Nothing but the pictures is dropped; write out all the remaining data below exactly.

------

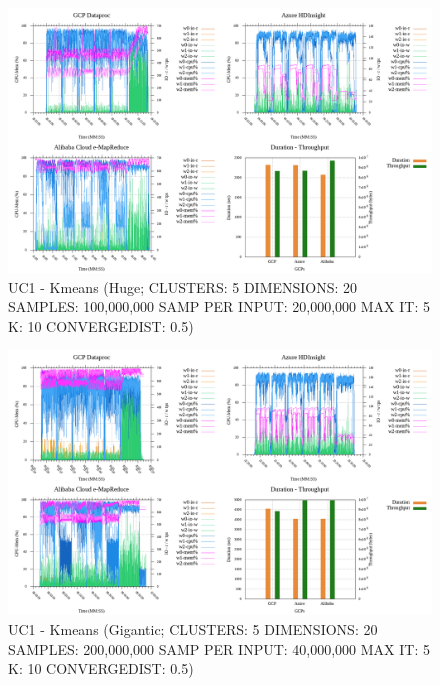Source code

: \documentclass[review]{elsarticle}
\begin{document}
\begin{figure}[p]
	\caption{UC1 - Kmeans (Huge; CLUSTERS: 5 DIMENSIONS: 20 SAMPLES: 100,000,000 SAMP PER INPUT: 20,000,000 MAX IT: 5 K: 10 CONVERGEDIST: 0.5)}
	\label{fig:uc1-kmeans-h-cmidt}
	\includegraphics[width=\textwidth]{uc1-kmeans-h-cmidt}
	\centering
\end{figure}

\begin{figure}[p]
	\caption{UC1 - Kmeans (Gigantic; CLUSTERS: 5 DIMENSIONS: 20 SAMPLES: 200,000,000 SAMP PER INPUT: 40,000,000 MAX IT: 5 K: 10 CONVERGEDIST: 0.5)}
	\label{fig:uc1-kmeans-g-cmidt}
	\includegraphics[width=\textwidth]{uc1-kmeans-g-cmidt}
	\centering
\end{figure}
\end{document}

------

■ **ANSWER FOR THE TASK**:
Source code

: \documentclass[review]{elsarticle}
\begin{document}
\begin{figure}[p]
	\caption{UC1 - Kmeans (Huge; CLUSTERS: 5 DIMENSIONS: 20 SAMPLES: 100,000,000 SAMP PER INPUT: 20,000,000 MAX IT: 5 K: 10 CONVERGEDIST: 0.5)}
	\label{fig:uc1-kmeans-h-cmidt}
	\includegraphics[width=\textwidth]{uc1-kmeans-h-cmidt}
	\centering
\end{figure}

\begin{figure}[p]
	\caption{UC1 - Kmeans (Gigantic; CLUSTERS: 5 DIMENSIONS: 20 SAMPLES: 200,000,000 SAMP PER INPUT: 40,000,000 MAX IT: 5 K: 10 CONVERGEDIST: 0.5)}
	\label{fig:uc1-kmeans-g-cmidt}
	\includegraphics[width=\textwidth]{uc1-kmeans-g-cmidt}
	\centering
\end{figure}
\end{document}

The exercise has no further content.